Shogakukan a obtenu une assignation à comparaître DMCA qui oblige YouTube à lui fournir les données personnelles de ces « pirates de mangas ». L’éditeur exige notamment à ce que lui soient communiqués les noms, adresses et informations financières des pirates.

Il s’agit d’une réclamation sérieuse qui pourrait avoir d’importantes conséquences sur le partage de contenus sur YouTube. Les utilisateurs devront faire plus attention à ce qu’ils publient.
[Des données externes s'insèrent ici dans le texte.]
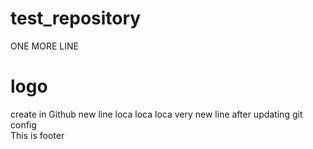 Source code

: # test_repository

ONE MORE LINE
<h1>logo</h1>
create in Github
new line loca loca loca
very new line 
after updating git config
<div class="footer footer1">This is footer</div>

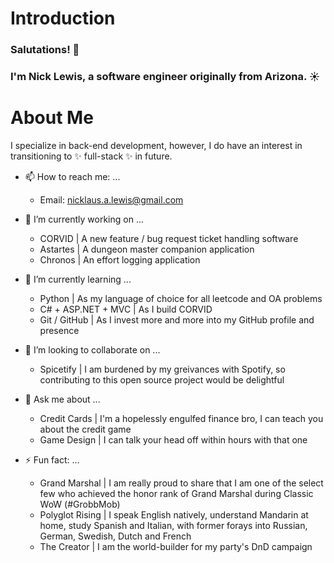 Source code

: # Introduction

### Salutations! 👋

### I'm Nick Lewis, a software engineer originally from Arizona. ☀️

# About Me

I specialize in back-end development, however, I do have an interest in transitioning to ✨ full-stack ✨ in future. 

- 📫 How to reach me: ...
  * Email: nicklaus.a.lewis@gmail.com

- 🔭 I’m currently working on ...
  * CORVID | A new feature / bug request ticket handling software
  * Astartes | A dungeon master companion application
  * Chronos | An effort logging application

- 🌱 I’m currently learning ...
  * Python | As my language of choice for all leetcode and OA problems
  * C# + ASP.NET + MVC | As I build CORVID
  * Git / GitHub | As I invest more and more into my GitHub profile and presence

- 👯 I’m looking to collaborate on ...
  * Spicetify | I am burdened by my greivances with Spotify, so contributing to this open source project would be delightful

- 💬 Ask me about ...
  * Credit Cards | I'm a hopelessly engulfed finance bro, I can teach you about the credit game
  * Game Design | I can talk your head off within hours with that one

- ⚡ Fun fact: ...
  * Grand Marshal | I am really proud to share that I am one of the select few who achieved the honor rank of Grand Marshal during Classic WoW (#GrobbMob)
  * Polyglot Rising | I speak English natively, understand Mandarin at home, study Spanish and Italian, with former forays into Russian, German, Swedish, Dutch and French
  * The Creator | I am the world-builder for my party's DnD campaign

<!--
**Braeburne/Braeburne** is a ✨ _special_ ✨ repository because its `README.md` (this file) appears on your GitHub profile.

Here are some ideas to get you started:

- 🔭 I’m currently working on ...
- 🌱 I’m currently learning ...
- 👯 I’m looking to collaborate on ...
- 🤔 I’m looking for help with ...
- 💬 Ask me about ...
- 📫 How to reach me: ...
- 😄 Pronouns: ...
- ⚡ Fun fact: ...
-->
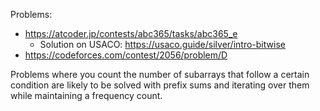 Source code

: Problems:
- https://atcoder.jp/contests/abc365/tasks/abc365_e
    - Solution on USACO: https://usaco.guide/silver/intro-bitwise
- https://codeforces.com/contest/2056/problem/D


Problems where you count the number of subarrays that follow a certain condition are likely to be solved with prefix sums and iterating over them while maintaining a frequency count.

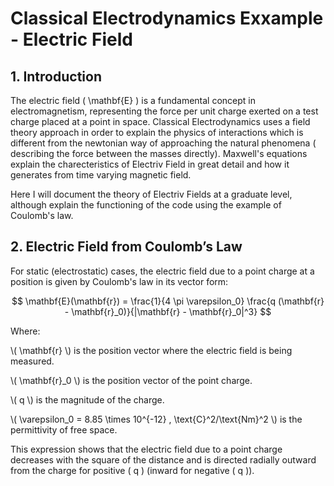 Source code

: # Classical Electrodynamics Exxample - Electric Field 

## 1. Introduction

The electric field \( \mathbf{E} \) is a fundamental concept in electromagnetism, representing the force per unit charge exerted on a test charge placed at a point in space. 
Classical Electrodynamics uses a field theory approach in order to explain the physics of interactions which is different from the newtonian way of approaching the natural phenomena ( describing the force between the masses directly). Maxwell's equations explain the charecteristics of Electriv Field in great detail and how it generates from time varying magnetic field.

Here I will document the theory of Electriv Fields at a graduate level, although explain the functioning of the code using the example of Coulomb's law.

## 2. Electric Field from Coulomb’s Law

For static (electrostatic) cases, the electric field due to a point charge at a position is given by Coulomb's law in its vector form:

$$
\mathbf{E}(\mathbf{r}) = \frac{1}{4 \pi \varepsilon_0} \frac{q (\mathbf{r} - \mathbf{r}_0)}{|\mathbf{r} - \mathbf{r}_0|^3}
$$

Where:

\\( \mathbf{r} \\) is the position vector where the electric field is being measured.

\\( \mathbf{r}_0 \\) is the position vector of the point charge.

\\( q \\) is the magnitude of the charge.

\\( \varepsilon_0 = 8.85 \times 10^{-12} \, \text{C}^2/\text{Nm}^2 \\) is the permittivity of free space.

This expression shows that the electric field due to a point charge decreases with the square of the distance and is directed radially outward from the charge for positive \( q \) (inward for negative \( q \)).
Des mangas protégés par des droits d’auteur

Fondé en 1922, Shogakukan Inc. est l’un des plus grands éditeurs au Japon avec plus de 60 magazines, 8 000 livres et 13 000 BD et romans graphiques de manga à son actif. Véritable géant, il est également copropriétaire de Viz Media, le plus grand éditeur de BD et romans illustrés aux États-Unis.

Ces dernières années, les œuvres de Shogakukan ont commencé à être piratées sous divers format (documents PDF…), puis téléchargées sur YouTube. Les pirates les publient sur leur chaîne sous forme de vidéos ou de musiques pour faciliter la lecture sur périphérique… et tout ça sans le consentement de Shogakukan.

YouTube est obligé de coopérer

Shogakukan a fait parvenir une liste d’ouvrages à YouTube, signalant ensuite que la plateforme devait lui transmettre les détails de « tout autre utilisateur enregistré sur Youtube.com qui a téléchargé et/ou posté tout travail contrefaisant spécifié. »

Pour obtenir son assignation, l’éditeur n’a pas eu besoin d’un juge. La simple signature d’un greffier a suffi pour que la société puisse obliger YouTube à lui fournir les informations sur les YouTubeurs qu’il estime partager ses œuvres en toute illégalité. L’éditeur vise plusieurs chaînes en particulier, notamment LNDA, Kile Russo, Anime FightClub ou encore Optimistic Neko.

Les avocats de Shogakukan exigent également de connaitre les données personnelles de ceux qui téléchargent les vidéos en faute. Les données en question incluent les noms, adresses, numéros de téléphone, adresses électroniques, journaux des adresses IP, comptes et cartes de crédit.